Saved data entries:

- - -

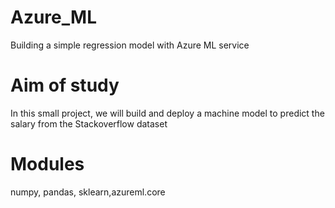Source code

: # Azure_ML
Building a simple regression model with Azure ML service

# Aim of study

In this small project, we will build and deploy a machine model to predict the salary from the Stackoverflow dataset

# Modules

numpy, pandas, sklearn,azureml.core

- - -

▶ WHAT TO DO
Whenever a line of the data above includes the word "model", copy that line.

▶ SOLUTION TO THE EXERCISE
Building a simple regression model with Azure ML service
In this small project, we will build and deploy a machine model to predict the salary from the Stackoverflow dataset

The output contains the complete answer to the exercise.